Taxpayers generally must recognize income when there is a realization event, which often comes in the form of a sale or exchange. A major exception applies to securities dealers: Even in the absence of a realization event, Sec. 475(a) requires securities dealers to mark both their inventory and noninventory securities to market annually, recognizing gains and losses as ordinary. In other words, securities are valued at their current market price, rather than book value, for tax purposes. Sec. 475(e) permits commodities dealers to elect to have these same mark-to-market rules apply; moreover, Sec. 475(f) permits securities and commodities traders to elect to have similar mark-to-market rules apply to their trading activities. Once an election is made, however, it can be revoked only with the IRS’s consent, which is granted only in unusual circumstances.


At first glance, the notion of any taxpayer seeking to make a Sec. 475 election appears counterintuitive. Taxpayers who own securities or commodities, which are usually defined as capital assets for income tax purposes, would normally seek to exploit the preferential capital gains rate and defer recognition of gain as long as possible. A Sec. 475 election, on the other hand, converts income and losses to ordinary income and losses, and any opportunity to defer income recognition is eliminated.

A Sec. 475 election nevertheless offers several important countervailing benefits. One primary result of making this election is that all losses are characterized as ordinary. This makes the capital loss limitation rules of Sec. 1211 inapplicable and enables taxpayers to use the losses as net operating losses that may be carried back and forward. In addition, when a Sec. 475 election is made, the wash-sale rules do not apply.

Other noteworthy advantages of making a Sec. 475 election include the following: (1) The uniform capitalization rules and interest expense capitalization rules of Secs. 263A and 263(g), respectively, are negated; (2) the loss disallowance rules for transactions between related parties under Secs. 267 and 707(b) do not apply; (3) the constructive sales rules of Sec. 1259 do not apply; (4) tracking historical cost basis is unnecessary (insofar as every year the security or commodity in question is accorded a new tax basis); (5) financial and regulatory reporting requirements may be coordinated; and (6) income from mark-to-market transactions is not considered self-employment income under Sec. 1402.

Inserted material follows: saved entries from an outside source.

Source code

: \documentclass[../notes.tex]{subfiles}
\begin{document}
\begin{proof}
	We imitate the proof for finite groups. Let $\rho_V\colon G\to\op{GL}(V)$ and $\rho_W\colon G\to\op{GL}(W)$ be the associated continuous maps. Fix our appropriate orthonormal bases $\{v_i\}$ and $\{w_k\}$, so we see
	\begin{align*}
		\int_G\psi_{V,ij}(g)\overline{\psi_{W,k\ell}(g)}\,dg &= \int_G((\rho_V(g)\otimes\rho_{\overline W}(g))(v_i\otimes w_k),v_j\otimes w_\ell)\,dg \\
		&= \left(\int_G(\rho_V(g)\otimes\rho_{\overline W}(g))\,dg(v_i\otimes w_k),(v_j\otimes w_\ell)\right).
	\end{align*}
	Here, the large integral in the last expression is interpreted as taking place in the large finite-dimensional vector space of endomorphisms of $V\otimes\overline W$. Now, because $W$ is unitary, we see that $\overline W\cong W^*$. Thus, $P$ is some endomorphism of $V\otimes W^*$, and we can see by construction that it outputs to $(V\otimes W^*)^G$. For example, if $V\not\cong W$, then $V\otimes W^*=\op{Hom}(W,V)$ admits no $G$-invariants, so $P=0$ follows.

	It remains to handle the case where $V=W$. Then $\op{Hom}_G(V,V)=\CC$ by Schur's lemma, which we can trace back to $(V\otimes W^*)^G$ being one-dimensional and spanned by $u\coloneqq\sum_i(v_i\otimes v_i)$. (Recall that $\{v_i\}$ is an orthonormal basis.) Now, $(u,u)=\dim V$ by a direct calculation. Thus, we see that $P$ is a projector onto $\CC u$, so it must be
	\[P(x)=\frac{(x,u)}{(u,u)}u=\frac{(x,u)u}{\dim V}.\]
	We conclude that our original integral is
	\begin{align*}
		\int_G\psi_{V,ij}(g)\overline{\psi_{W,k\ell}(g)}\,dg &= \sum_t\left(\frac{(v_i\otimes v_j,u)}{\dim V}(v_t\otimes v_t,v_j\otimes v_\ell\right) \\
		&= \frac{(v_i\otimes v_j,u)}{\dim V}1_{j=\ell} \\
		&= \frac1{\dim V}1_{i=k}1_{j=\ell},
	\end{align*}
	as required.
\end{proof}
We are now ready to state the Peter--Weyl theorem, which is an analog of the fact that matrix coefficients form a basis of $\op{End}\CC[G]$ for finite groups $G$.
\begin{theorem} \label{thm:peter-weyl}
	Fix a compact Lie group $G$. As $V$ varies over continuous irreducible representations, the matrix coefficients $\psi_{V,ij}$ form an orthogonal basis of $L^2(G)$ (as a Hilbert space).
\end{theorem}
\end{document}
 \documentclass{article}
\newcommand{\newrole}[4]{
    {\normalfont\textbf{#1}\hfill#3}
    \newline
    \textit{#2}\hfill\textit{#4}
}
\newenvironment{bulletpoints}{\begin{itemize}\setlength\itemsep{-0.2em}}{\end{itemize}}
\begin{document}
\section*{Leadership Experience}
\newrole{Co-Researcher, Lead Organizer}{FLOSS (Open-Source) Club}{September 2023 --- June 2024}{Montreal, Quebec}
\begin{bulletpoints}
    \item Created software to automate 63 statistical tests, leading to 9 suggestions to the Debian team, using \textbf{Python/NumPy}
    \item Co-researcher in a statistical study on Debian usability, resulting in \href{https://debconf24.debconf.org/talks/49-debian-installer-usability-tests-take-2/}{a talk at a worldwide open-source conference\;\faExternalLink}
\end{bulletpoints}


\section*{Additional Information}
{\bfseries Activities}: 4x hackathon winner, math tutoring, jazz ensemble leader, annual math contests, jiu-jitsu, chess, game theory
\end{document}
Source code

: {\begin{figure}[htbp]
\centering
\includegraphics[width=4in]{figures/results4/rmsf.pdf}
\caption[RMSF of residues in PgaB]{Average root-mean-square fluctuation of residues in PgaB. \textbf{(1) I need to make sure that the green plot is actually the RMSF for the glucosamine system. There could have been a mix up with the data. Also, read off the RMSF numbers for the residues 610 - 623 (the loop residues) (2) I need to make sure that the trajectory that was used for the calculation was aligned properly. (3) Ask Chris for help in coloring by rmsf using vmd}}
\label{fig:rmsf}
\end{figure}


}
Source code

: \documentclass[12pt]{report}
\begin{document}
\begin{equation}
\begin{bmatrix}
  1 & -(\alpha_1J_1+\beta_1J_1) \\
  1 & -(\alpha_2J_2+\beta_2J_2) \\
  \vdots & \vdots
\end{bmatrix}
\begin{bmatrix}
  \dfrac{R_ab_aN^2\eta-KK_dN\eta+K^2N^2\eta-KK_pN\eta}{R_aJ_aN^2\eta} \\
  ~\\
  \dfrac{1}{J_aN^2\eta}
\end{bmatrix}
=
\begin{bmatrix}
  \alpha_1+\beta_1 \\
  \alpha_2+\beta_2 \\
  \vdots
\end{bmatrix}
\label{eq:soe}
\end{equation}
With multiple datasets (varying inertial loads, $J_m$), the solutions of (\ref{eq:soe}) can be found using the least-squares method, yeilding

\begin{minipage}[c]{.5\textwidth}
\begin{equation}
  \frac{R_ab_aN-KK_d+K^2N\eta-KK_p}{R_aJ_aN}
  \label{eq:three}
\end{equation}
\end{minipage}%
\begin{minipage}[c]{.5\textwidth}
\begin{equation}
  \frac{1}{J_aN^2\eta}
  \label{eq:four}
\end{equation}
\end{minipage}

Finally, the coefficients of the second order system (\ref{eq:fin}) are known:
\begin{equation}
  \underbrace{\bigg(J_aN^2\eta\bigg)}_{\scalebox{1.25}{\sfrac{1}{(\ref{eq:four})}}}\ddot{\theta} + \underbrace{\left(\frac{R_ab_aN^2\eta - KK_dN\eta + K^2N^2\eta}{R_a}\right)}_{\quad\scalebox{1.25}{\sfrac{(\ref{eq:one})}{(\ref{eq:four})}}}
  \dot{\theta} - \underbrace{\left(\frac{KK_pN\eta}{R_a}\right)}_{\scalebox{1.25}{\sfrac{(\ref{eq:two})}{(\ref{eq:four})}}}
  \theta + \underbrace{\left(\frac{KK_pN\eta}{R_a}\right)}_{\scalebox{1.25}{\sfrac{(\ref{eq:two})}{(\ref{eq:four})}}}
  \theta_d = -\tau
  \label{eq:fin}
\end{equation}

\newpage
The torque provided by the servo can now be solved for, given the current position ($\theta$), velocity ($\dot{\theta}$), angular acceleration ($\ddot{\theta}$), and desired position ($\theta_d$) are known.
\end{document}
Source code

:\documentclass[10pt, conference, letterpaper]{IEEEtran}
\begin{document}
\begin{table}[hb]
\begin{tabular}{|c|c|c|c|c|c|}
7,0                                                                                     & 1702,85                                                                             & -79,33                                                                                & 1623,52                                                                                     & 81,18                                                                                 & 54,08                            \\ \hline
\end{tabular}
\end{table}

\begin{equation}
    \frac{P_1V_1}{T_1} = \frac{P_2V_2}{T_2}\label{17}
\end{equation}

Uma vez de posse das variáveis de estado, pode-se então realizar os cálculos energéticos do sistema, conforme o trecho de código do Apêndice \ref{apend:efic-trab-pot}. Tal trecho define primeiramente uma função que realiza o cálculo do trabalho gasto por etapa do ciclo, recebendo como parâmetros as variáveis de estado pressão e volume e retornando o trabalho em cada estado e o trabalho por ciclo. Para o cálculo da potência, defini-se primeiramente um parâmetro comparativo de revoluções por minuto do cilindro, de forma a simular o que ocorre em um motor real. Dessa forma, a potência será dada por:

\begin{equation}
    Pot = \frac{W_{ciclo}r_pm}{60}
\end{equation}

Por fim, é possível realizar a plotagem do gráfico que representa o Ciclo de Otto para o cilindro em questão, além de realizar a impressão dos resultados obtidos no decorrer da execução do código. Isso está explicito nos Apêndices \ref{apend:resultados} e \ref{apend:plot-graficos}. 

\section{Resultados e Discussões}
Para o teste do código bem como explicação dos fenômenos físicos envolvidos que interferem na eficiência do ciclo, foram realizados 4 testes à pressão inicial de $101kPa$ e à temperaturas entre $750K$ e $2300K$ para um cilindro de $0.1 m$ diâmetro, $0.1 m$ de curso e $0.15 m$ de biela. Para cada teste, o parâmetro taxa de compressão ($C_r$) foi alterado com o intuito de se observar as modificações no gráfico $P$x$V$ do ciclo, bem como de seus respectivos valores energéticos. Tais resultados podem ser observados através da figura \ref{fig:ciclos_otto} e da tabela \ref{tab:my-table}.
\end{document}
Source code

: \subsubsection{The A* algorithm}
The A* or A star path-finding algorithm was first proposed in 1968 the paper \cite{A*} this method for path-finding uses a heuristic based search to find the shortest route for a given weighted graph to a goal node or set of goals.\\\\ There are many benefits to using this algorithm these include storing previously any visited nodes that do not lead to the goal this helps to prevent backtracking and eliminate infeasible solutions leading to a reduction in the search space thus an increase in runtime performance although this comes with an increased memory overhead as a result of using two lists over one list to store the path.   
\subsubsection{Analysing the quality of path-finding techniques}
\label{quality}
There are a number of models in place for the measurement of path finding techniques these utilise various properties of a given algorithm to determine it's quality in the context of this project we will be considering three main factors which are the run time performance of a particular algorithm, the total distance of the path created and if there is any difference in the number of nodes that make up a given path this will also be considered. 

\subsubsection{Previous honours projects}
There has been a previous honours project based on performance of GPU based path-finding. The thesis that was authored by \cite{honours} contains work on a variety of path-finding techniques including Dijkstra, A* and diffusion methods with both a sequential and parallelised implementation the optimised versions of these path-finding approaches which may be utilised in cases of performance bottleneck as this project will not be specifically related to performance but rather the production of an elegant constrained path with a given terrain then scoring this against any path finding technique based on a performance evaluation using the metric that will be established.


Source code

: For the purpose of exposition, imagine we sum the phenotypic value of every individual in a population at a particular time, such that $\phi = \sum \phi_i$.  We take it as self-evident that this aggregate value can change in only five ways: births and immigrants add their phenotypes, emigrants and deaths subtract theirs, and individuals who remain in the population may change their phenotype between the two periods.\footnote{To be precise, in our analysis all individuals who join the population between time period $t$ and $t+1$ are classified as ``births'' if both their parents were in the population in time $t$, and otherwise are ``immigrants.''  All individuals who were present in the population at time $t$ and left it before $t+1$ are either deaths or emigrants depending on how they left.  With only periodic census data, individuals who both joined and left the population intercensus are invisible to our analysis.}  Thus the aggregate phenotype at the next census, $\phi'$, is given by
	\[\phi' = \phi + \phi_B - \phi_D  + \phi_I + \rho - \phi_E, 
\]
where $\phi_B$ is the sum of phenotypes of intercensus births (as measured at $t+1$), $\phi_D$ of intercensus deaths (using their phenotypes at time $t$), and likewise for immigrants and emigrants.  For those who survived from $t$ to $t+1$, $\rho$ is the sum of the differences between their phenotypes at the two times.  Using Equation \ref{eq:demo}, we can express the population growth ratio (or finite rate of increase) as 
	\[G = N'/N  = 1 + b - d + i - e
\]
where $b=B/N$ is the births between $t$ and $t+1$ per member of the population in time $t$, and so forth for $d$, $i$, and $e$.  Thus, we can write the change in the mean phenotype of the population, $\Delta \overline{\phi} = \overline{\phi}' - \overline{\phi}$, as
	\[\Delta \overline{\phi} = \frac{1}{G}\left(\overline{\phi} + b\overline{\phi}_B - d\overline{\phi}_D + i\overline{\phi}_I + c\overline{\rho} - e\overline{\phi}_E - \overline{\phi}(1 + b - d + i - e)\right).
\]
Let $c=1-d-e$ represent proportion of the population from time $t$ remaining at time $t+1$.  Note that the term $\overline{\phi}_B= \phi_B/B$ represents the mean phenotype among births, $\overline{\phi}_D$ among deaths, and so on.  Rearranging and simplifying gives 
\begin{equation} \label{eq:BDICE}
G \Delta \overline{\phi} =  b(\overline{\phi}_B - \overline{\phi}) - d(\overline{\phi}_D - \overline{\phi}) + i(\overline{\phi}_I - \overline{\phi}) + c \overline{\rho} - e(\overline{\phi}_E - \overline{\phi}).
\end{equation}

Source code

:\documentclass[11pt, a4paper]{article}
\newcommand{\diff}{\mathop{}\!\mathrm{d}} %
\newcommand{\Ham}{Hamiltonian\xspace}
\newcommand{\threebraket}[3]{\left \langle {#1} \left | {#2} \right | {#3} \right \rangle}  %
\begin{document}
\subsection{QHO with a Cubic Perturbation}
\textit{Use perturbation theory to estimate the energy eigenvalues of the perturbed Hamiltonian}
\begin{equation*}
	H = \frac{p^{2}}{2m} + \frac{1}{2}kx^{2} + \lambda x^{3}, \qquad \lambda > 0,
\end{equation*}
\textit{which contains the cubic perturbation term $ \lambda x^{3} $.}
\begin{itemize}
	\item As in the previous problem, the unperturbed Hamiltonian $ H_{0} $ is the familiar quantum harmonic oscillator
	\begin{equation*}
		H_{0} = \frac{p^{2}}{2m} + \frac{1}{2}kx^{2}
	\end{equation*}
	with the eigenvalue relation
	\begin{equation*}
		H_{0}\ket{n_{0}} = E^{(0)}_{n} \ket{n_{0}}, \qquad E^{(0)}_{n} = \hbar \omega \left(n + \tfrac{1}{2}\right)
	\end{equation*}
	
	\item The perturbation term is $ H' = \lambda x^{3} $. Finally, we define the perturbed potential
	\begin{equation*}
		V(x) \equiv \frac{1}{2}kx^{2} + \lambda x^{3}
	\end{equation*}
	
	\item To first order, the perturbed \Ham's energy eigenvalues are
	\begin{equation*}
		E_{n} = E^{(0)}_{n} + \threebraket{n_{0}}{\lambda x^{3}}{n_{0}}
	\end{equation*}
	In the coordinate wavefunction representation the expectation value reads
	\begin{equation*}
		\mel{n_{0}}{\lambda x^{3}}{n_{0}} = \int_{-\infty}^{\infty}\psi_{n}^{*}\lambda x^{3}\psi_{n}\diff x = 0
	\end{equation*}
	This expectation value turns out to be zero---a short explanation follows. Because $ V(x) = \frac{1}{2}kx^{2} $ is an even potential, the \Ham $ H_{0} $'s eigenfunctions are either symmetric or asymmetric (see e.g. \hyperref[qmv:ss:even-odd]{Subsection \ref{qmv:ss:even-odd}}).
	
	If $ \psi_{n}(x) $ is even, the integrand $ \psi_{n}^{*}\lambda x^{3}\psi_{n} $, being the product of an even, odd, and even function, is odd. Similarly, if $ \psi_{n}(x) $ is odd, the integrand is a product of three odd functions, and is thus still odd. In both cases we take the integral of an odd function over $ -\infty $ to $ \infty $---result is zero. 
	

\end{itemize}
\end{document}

As with almost any tax election, there are potential downsides. The first significant disadvantage to making the election is that what otherwise would be treated as capital gain income is transformed into ordinary income. Given that the top federal capital gain tax rate is currently 20%, whereas the top federal ordinary income tax rate is 39.6%, the election comes at a steep price. Second, taxpayers making a Sec. 475 election cannot defer gains; deferring gains can often produce significant tax savings.

One less-obvious drawback of making a Sec. 475 election is that Sec. 1256 does not apply. Thus, the electing taxpayer forgoes the potential benefit of having gains and losses treated for tax purposes as 60% long-term capital gain or loss and 40% short-term capital gain or loss. A further disadvantage is that a taxpayer who makes a Sec. 475 election and constructively recognizes income may lack liquidity to pay the tax liability on the recognized gains. This problem may prove particularly acute in the first election year if the taxpayer owns assets with significant amounts of unrealized income.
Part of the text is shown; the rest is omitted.